The Sunday morning drive from Cleveland to Pittsburgh was surreal. I listened to the Borrowed Heaven CD all the way while playing back the “video” of Saturday’s concert in my head. The songs seemed so much more powerful after having seen the emotion that Andrea put into them the night before. In fact, during “Goodbye” I had to pull over to the shoulder and stop.
I took the scenic route downtown, taking Route 65 along the Ohio River from Beaver Falls because the road also follows the railroad tracks. I arrived before lunch and checked out the area. It had been quite a few years since I was last at Station Square and things had changed drastically. I then located my hotel, on the south-side of town, but they wouldn’t let me check-in until after 2:00pm. I didn’t want to wait that long, so I headed back to the venue. One perk (for a train-lover like me) is that the CSX mainline runs directly beside the pavilion and the Norfolk Southern mainline is right across the street along the base of the hill. I photographed trains for a while until I saw something interesting across the river. The band bus was coming off the expressway and crossing the Smithfield Street bridge headed for the venue. Upon arrival, though, they backed the bus inside the fence before unloading. So I didn’t get to see the band disembark this time either, although I did see Andrea inside the front window of the bus as it arrived. By now, of course, there were several other fans hanging around and we all moved over to the river-side of the pavilion where we could watch the sound check. Security was very courteous and allowed us to watch and take pictures until the band was ready to play. They then asked us to stop taking pictures, which we did, but allowed us to keep watching. Sharon had quite a bit of trouble with her violin, the pickup didn’t seem to be working right, and for a while she used “Bluey” to allow the sound check to continue. Part way through the sound check, an outsider showed up and started taking pictures, even though several fans told him it was no longer permitted. He continued anyway and gave the security people a hard time when they came over and asked him to stop. Eventually, venue security came over and said nobody was allowed to be there and chased us all away. We were, of course, quite upset, but at least we could still listen.

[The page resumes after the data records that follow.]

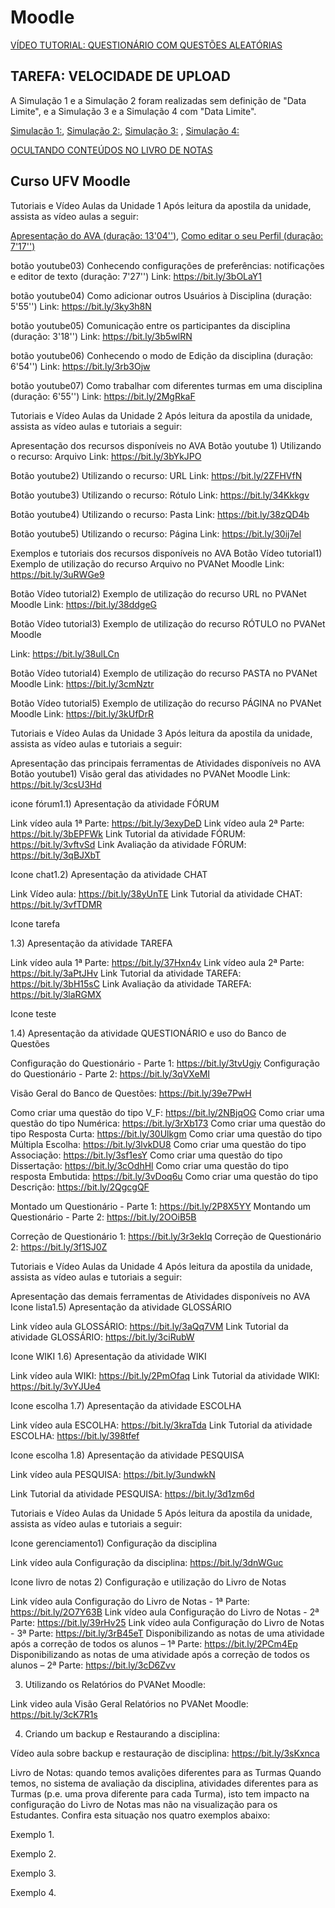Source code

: 
# Moodle 
[VÍDEO TUTORIAL: QUESTIONÁRIO COM QUESTÕES ALEATÓRIAS](https://www.youtube.com/watch?v=Z9DeWEG9gWs)

## TAREFA: VELOCIDADE DE UPLOAD

A Simulação 1 e a Simulação 2 foram realizadas sem definição de "Data Limite", e a Simulação 3 e a Simulação 4 com "Data Limite".

 [Simulação 1:](https://youtu.be/wfCh-MYm1i4), [Simulação 2:](https://youtu.be/xVh06TIASLQ), [Simulação 3:](https://youtu.be/_ROyOfuMWKQ)
, [Simulação 4:](https://youtu.be/g_KP-Yl5NBI)
  
[OCULTANDO CONTEÚDOS NO LIVRO DE NOTAS](https://www.youtube.com/watch?v=zJgrlh02PGc)

## Curso UFV Moodle

Tutoriais e Vídeo Aulas da Unidade 1
Após leitura da apostila da unidade, assista as vídeo aulas a seguir:

[Apresentação do AVA (duração: 13'04'')](https://bit.ly/3qyayY5), [Como editar o seu Perfil (duração: 7'17'')](https://bit.ly/2NEKfRs)

 botão youtube03) Conhecendo configurações de preferências: notificações e editor de texto (duração: 7'27'')
Link: https://bit.ly/3bOLaY1

 botão youtube04) Como adicionar outros Usuários à Disciplina (duração: 5'55'')
Link: https://bit.ly/3ky3h8N

 botão youtube05) Comunicação entre os participantes da disciplina (duração: 3'18'')
Link: https://bit.ly/3b5wlRN

 botão youtube06) Conhecendo o modo de Edição da disciplina (duração: 6'54'')
Link: https://bit.ly/3rb3Ojw

 botão youtube07) Como trabalhar com diferentes turmas em uma disciplina (duração: 6'55'')
Link: https://bit.ly/2MgRkaF

Tutoriais e Vídeo Aulas da Unidade 2
Após leitura da apostila da unidade, assista as vídeo aulas e tutoriais a seguir:

Apresentação dos recursos disponíveis no AVA
Botão youtube 1) Utilizando o recurso: Arquivo
Link: https://bit.ly/3bYkJPO

Botão youtube2) Utilizando o recurso: URL
Link: https://bit.ly/2ZFHVfN

Botão youtube3) Utilizando o recurso: Rótulo
Link: https://bit.ly/34Kkkgv

Botão youtube4) Utilizando o recurso: Pasta
Link: https://bit.ly/38zQD4b

Botão youtube5) Utilizando o recurso: Página
Link: https://bit.ly/30ij7el

Exemplos e tutoriais dos recursos disponíveis no AVA
Botão Vídeo tutorial1) Exemplo de utilização do recurso Arquivo no PVANet Moodle
Link: https://bit.ly/3uRWGe9

Botão Vídeo tutorial2) Exemplo de utilização do recurso URL no PVANet Moodle
Link: https://bit.ly/38ddgeG

Botão Vídeo tutorial3) Exemplo de utilização do recurso RÓTULO no PVANet Moodle

Link:  https://bit.ly/38ulLCn

Botão Vídeo tutorial4) Exemplo de utilização do recurso PASTA no PVANet Moodle
Link: https://bit.ly/3cmNztr

Botão Vídeo tutorial5) Exemplo de utilização do recurso PÁGINA no PVANet Moodle
Link: https://bit.ly/3kUfDrR



Tutoriais e Vídeo Aulas da Unidade 3
Após leitura da apostila da unidade, assista as vídeo aulas e tutoriais a seguir:

Apresentação das principais ferramentas de Atividades disponíveis no AVA
Botão youtube1) Visão geral das atividades no PVANet Moodle
Link: https://bit.ly/3csU3Hd

icone fórum1.1) Apresentação da atividade FÓRUM

Link vídeo aula 1ª Parte: https://bit.ly/3exyDeD
Link vídeo aula 2ª Parte: https://bit.ly/3bEPFWk
Link Tutorial da atividade FÓRUM: https://bit.ly/3vftvSd
Link Avaliação da atividade FÓRUM: https://bit.ly/3qBJXbT

Icone chat1.2) Apresentação da atividade CHAT

Link Vídeo aula: https://bit.ly/38yUnTE
Link Tutorial da atividade CHAT: https://bit.ly/3vfTDMR

Icone tarefa

1.3) Apresentação da atividade TAREFA

Link vídeo aula 1ª Parte: https://bit.ly/37Hxn4v
Link vídeo aula 2ª Parte: https://bit.ly/3aPtJHv
Link Tutorial da atividade TAREFA: https://bit.ly/3bH15sC
Link Avaliação da atividade TAREFA: https://bit.ly/3laRGMX

Icone teste

1.4) Apresentação da atividade QUESTIONÁRIO e uso do Banco de Questões

Configuração do Questionário - Parte 1: https://bit.ly/3tvUgjy
Configuração do Questionário - Parte 2: https://bit.ly/3qVXeMI

Visão Geral do Banco de Questões: https://bit.ly/39e7PwH 

Como criar uma questão do tipo V_F: https://bit.ly/2NBjqOG
Como criar uma questão do tipo Numérica: https://bit.ly/3rXb173
Como criar uma questão do tipo Resposta Curta: https://bit.ly/30Ulkgm
Como criar uma questão do tipo Múltipla Escolha: https://bit.ly/3lvkDU8
Como criar uma questão do tipo Associação: https://bit.ly/3sf1esY
Como criar uma questão do tipo Dissertação: https://bit.ly/3cOdhHl
Como criar uma questão do tipo resposta Embutida: https://bit.ly/3vDoq6u
Como criar uma questão do tipo Descrição: https://bit.ly/2QgcgQF

Montado um Questionário - Parte 1: https://bit.ly/2P8X5YY
Montando um Questionário - Parte 2: https://bit.ly/2OOiB5B

Correção de Questionário 1: https://bit.ly/3r3ekIq
Correção de Questionário 2: https://bit.ly/3f1SJ0Z



Tutoriais e Vídeo Aulas da Unidade 4
Após leitura da apostila da unidade, assista as vídeo aulas e tutoriais a seguir:

Apresentação das demais ferramentas de Atividades disponíveis no AVA
Icone lista1.5) Apresentação da atividade GLOSSÁRIO

Link vídeo aula GLOSSÁRIO: https://bit.ly/3aQq7VM
Link Tutorial da atividade GLOSSÁRIO: https://bit.ly/3ciRubW

Icone WIKI 1.6) Apresentação da atividade WIKI

Link vídeo aula WIKI: https://bit.ly/2PmOfaq
Link Tutorial da atividade WIKI: https://bit.ly/3vYJUe4

Icone escolha 1.7) Apresentação da atividade ESCOLHA

Link vídeo aula ESCOLHA: https://bit.ly/3kraTda
Link Tutorial da atividade ESCOLHA: https://bit.ly/398tfef

Icone escolha 1.8) Apresentação da atividade PESQUISA


Link vídeo aula PESQUISA: https://bit.ly/3undwkN

Link Tutorial da atividade PESQUISA: https://bit.ly/3d1zm6d



Tutoriais e Vídeo Aulas da Unidade 5
Após leitura da apostila da unidade, assista as vídeo aulas e tutoriais a seguir:

Icone gerenciamento1) Configuração da disciplina

Link vídeo aula Configuração da disciplina: https://bit.ly/3dnWGuc

Icone livro de notas 2) Configuração e utilização do Livro de Notas

Link vídeo aula Configuração do Livro de Notas - 1ª Parte: https://bit.ly/2O7Y63B
Link vídeo aula Configuração do Livro de Notas - 2ª Parte: https://bit.ly/39rHv25
Link vídeo aula Configuração do Livro de Notas - 3ª Parte: https://bit.ly/3rB45eT
Disponibilizando as notas de uma atividade após a correção de todos os alunos – 1ª Parte: https://bit.ly/2PCm4Ep
Disponibilizando as notas de uma atividade após a correção de todos os alunos – 2ª Parte: https://bit.ly/3cD6Zvv

 3) Utilizando os Relatórios do PVANet Moodle:

Link video aula Visão Geral Relatórios no PVANet Moodle: https://bit.ly/3cK7R1s

 4) Criando um backup  e Restaurando a disciplina:

Vídeo aula sobre backup e restauração de disciplina: https://bit.ly/3sKxnca




Livro de Notas: quando temos avalições diferentes para as Turmas
Quando temos, no sistema de avaliação da disciplina, atividades diferentes para as Turmas (p.e. uma prova diferente para cada Turma), isto tem impacto na configuração do Livro de Notas mas não na visualização para os Estudantes.
Confira esta situação nos quatro exemplos abaixo:

Exemplo 1.

Exemplo 2.

Exemplo 3.

Exemplo 4.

The time finally arrived and this time I actually had to wait in line. I had checked at the box office earlier to see if any closer tickets were available, but they said no. After I got inside there was a booth selling “upgrades” for a rather significant price, but I decided to keep my eighth row seat. I was on Jim’s side this time and the greater distance from the stage was a mixed blessing. It provided a different perspective on things, but it also meant I was using full zoom most of the time. The lighting wasn’t as good as at Cleveland, so most of the pictures are darker and not quite as razor sharp. In hindsight, I would have bumped up the ISO setting on the camera to gain sharpness since the most of the additional grain can be filtered out in post-processing. Oh well. The crowd in Pittsburgh was not nearly as enthusiastic as Cleveland and Andrea had to practically beg for some feedback. This time, though, she did remember to take off her slippers and go barefoot. Despite the more sedate audience, the band still put on a great performance (of course!)
Since the next concert wasn’t until Wednesday, I hung around Pittsburgh on Monday to do some sightseeing and shopping. On Tuesday I headed for the mountains west of Cumberland, Maryland, to do some railroad photography.